Bangkok (AsiaNews) - Thailand's elections could be delayed until 2016, a year later than expected. In the meantime, power will remain in military hands.

Speaking to the BBC, Sommai Phasee, a minister in the military government, said he had discussed the date with Prime Minister Prayuth Chan-ocha, who ousted Prime Minister Yongluck Shinawatra in May after months of political deadlock.

When asked about it, Deputy Prime Minister and Defence Minister Prawit Wongsuwon also said that elections would be held in 2016, "If the constitution is ready" and other political reforms have been adopted.

Since some "elements" are still against the military junta (the National Council for Peace and order), the government cannot let its guard down. In fact, Justice Minister Paiboon Koomchaya last week clarified that martial law would remain in place "indefinitely" to ensure the country's "security".

For the new rulers, the economy remains a problem. Growth has been stagnant with the GDP expected to rise just 1-1.2 per cent this year. Hopeful, Minister Phasee said that GDP could expand by 4-5 per cent next year.

Meanwhile, anonymous diplomatic sources in Bangkok told AsiaNews that Thais "are resigned, almost mummified" to the military imposing their rule. Most people are "saying nothing, just waiting for this phase to end".

Human rights associations and groups have also begun reporting arbitrary arrests and abuses, something that our sources confirmed. Given the situation, "dissenting voices have chosen silence because Thais do not protest when they think they are going to lose."

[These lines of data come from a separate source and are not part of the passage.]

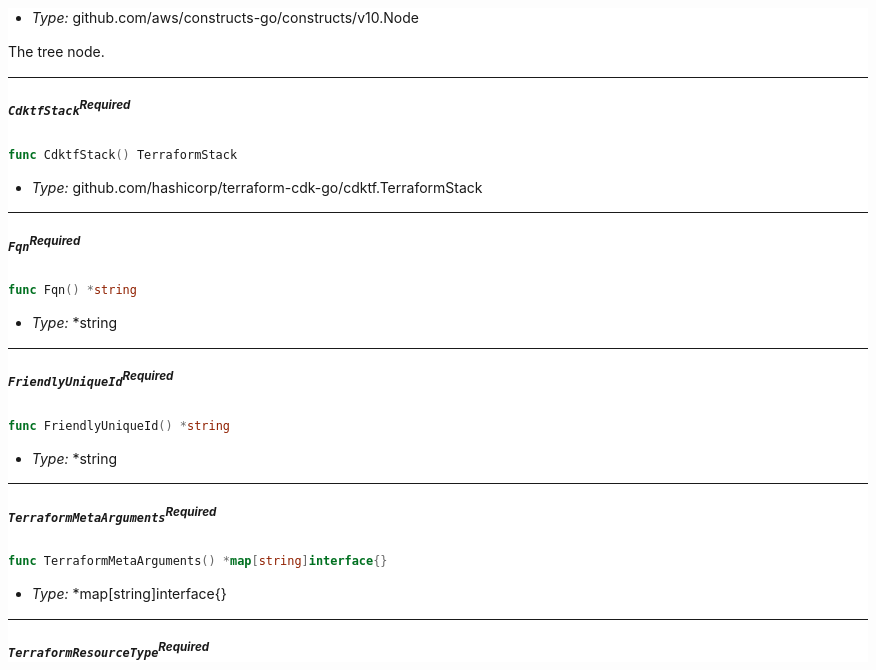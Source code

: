 - *Type:* github.com/aws/constructs-go/constructs/v10.Node

The tree node.

---

##### `CdktfStack`<sup>Required</sup> <a name="CdktfStack" id="@cdktf/provider-snowflake.userProgrammaticAccessToken.UserProgrammaticAccessToken.property.cdktfStack"></a>

```go
func CdktfStack() TerraformStack
```

- *Type:* github.com/hashicorp/terraform-cdk-go/cdktf.TerraformStack

---

##### `Fqn`<sup>Required</sup> <a name="Fqn" id="@cdktf/provider-snowflake.userProgrammaticAccessToken.UserProgrammaticAccessToken.property.fqn"></a>

```go
func Fqn() *string
```

- *Type:* *string

---

##### `FriendlyUniqueId`<sup>Required</sup> <a name="FriendlyUniqueId" id="@cdktf/provider-snowflake.userProgrammaticAccessToken.UserProgrammaticAccessToken.property.friendlyUniqueId"></a>

```go
func FriendlyUniqueId() *string
```

- *Type:* *string

---

##### `TerraformMetaArguments`<sup>Required</sup> <a name="TerraformMetaArguments" id="@cdktf/provider-snowflake.userProgrammaticAccessToken.UserProgrammaticAccessToken.property.terraformMetaArguments"></a>

```go
func TerraformMetaArguments() *map[string]interface{}
```

- *Type:* *map[string]interface{}

---

##### `TerraformResourceType`<sup>Required</sup> <a name="TerraformResourceType" id="@cdktf/provider-snowflake.userProgrammaticAccessToken.UserProgrammaticAccessToken.property.terraformResourceType"></a>
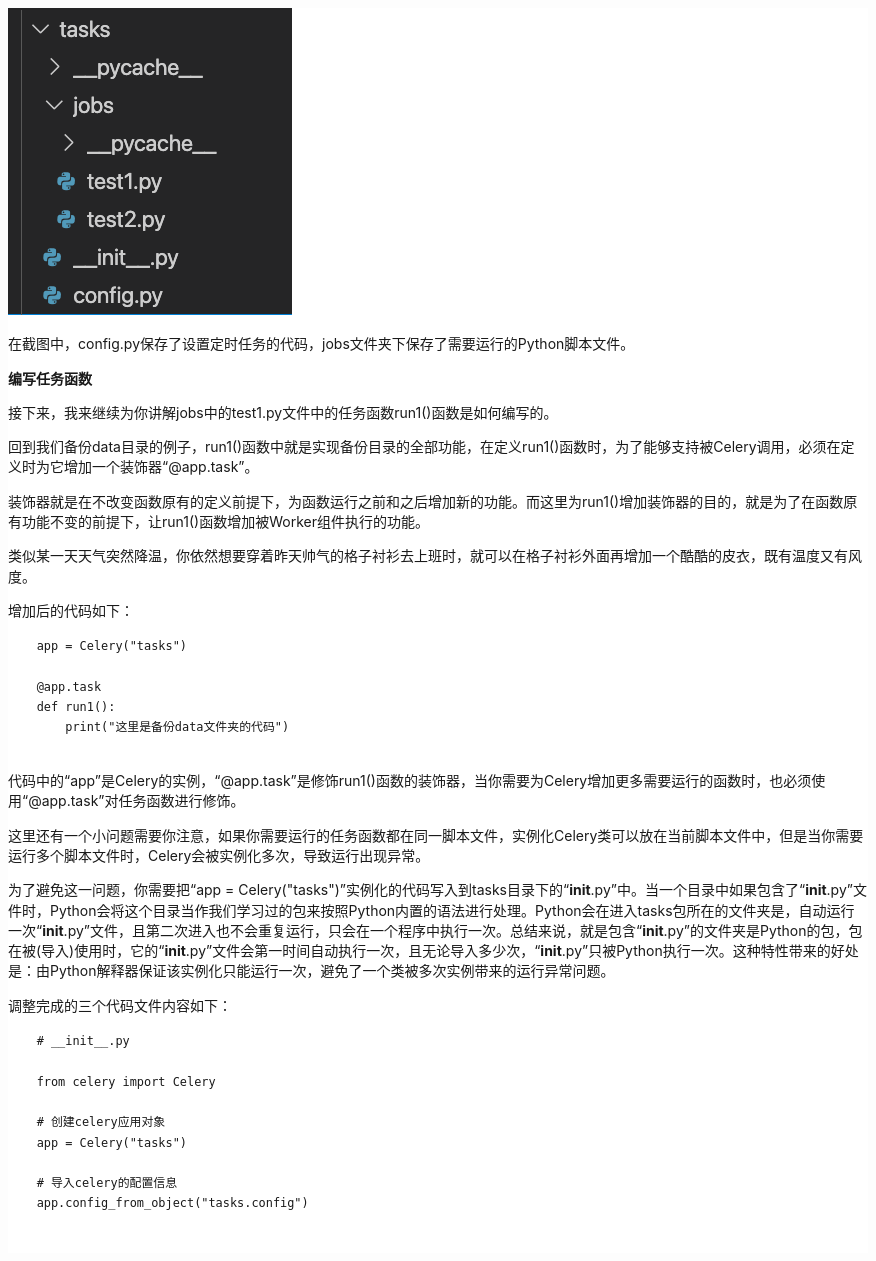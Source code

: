 ![](./httpsstatic001geekbangorgresourceimage4f8a4f1d0de86fb10586548f2456cc13258a.png)

在截图中，config.py保存了设置定时任务的代码，jobs文件夹下保存了需要运行的Python脚本文件。

**编写任务函数**

接下来，我来继续为你讲解jobs中的test1.py文件中的任务函数run1\(\)函数是如何编写的。

回到我们备份data目录的例子，run1\(\)函数中就是实现备份目录的全部功能，在定义run1\(\)函数时，为了能够支持被Celery调用，必须在定义时为它增加一个装饰器“\@app.task”。

装饰器就是在不改变函数原有的定义前提下，为函数运行之前和之后增加新的功能。而这里为run1\(\)增加装饰器的目的，就是为了在函数原有功能不变的前提下，让run1\(\)函数增加被Worker组件执行的功能。

类似某一天天气突然降温，你依然想要穿着昨天帅气的格子衬衫去上班时，就可以在格子衬衫外面再增加一个酷酷的皮衣，既有温度又有风度。

增加后的代码如下：

```
    app = Celery("tasks")
    
    @app.task
    def run1():
        print("这里是备份data文件夹的代码")
    

```

代码中的“app”是Celery的实例，“\@app.task”是修饰run1\(\)函数的装饰器，当你需要为Celery增加更多需要运行的函数时，也必须使用“\@app.task”对任务函数进行修饰。

这里还有一个小问题需要你注意，如果你需要运行的任务函数都在同一脚本文件，实例化Celery类可以放在当前脚本文件中，但是当你需要运行多个脚本文件时，Celery会被实例化多次，导致运行出现异常。

为了避免这一问题，你需要把“app = Celery\("tasks"\)”实例化的代码写入到tasks目录下的“**init**.py”中。当一个目录中如果包含了“**init**.py”文件时，Python会将这个目录当作我们学习过的包来按照Python内置的语法进行处理。Python会在进入tasks包所在的文件夹是，自动运行一次“**init**.py”文件，且第二次进入也不会重复运行，只会在一个程序中执行一次。总结来说，就是包含“**init**.py”的文件夹是Python的包，包在被\(导入\)使用时，它的“**init**.py”文件会第一时间自动执行一次，且无论导入多少次，“**init**.py”只被Python执行一次。这种特性带来的好处是：由Python解释器保证该实例化只能运行一次，避免了一个类被多次实例带来的运行异常问题。

调整完成的三个代码文件内容如下：

```
    # __init__.py
    
    from celery import Celery
    
    # 创建celery应用对象
    app = Celery("tasks")
    
    # 导入celery的配置信息
    app.config_from_object("tasks.config")
    
    

```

On the issue of constitutional reforms, sources told AsiaNews that the military are tightening their control, rolling the country back by "20 years."

Although an atmosphere of resignation prevails among ordinary Thais, some welcome certain developments, like the arrest of corrupt police, monks, soldiers and businessmen.

"In addition to increased subsidies to farmers, the government has imposed a sense of order. Today, we have less democracy but more serenity," the sources said.

Thailand's crisis began in 2005, as major clashes broke out between "red shirted" pro-Shinawatra protesters, drawn especially from the countryside and among the poor, and the "yellow shirted" supporters of the Democrat Party, which represents Thailand's upper and middle classes, as well as the capital's elite, led in parliament by former Prime Minister Abhisit Vejjajiva.

In the spring of 2010, confrontations between protesters and police degenerated, leaving about a hundred people dead. This was followed by a political process and new elections that saw the temporary return to power of the Shinawatra family.

Still things remained deadlocked and last May, the military intervened to stop street protests that had left at least 27 dead, ousting Prime Minister Yingluck Shinawatra, Thaksin's sister, who had won the previous election by a wide margin.

Although nothing is known about the nature of future political reforms, the country remains in the hands of the military with, as prime minister, the head of the Armed Forces who is tasked with reforming the state, a situation that could easily move the country towards further authoritarian rule.

The current prime minister was in fact responsible for the bloody crackdown in 2010. Since then, and this despite the many dead, no member of the armed forces was ever held accountable for it.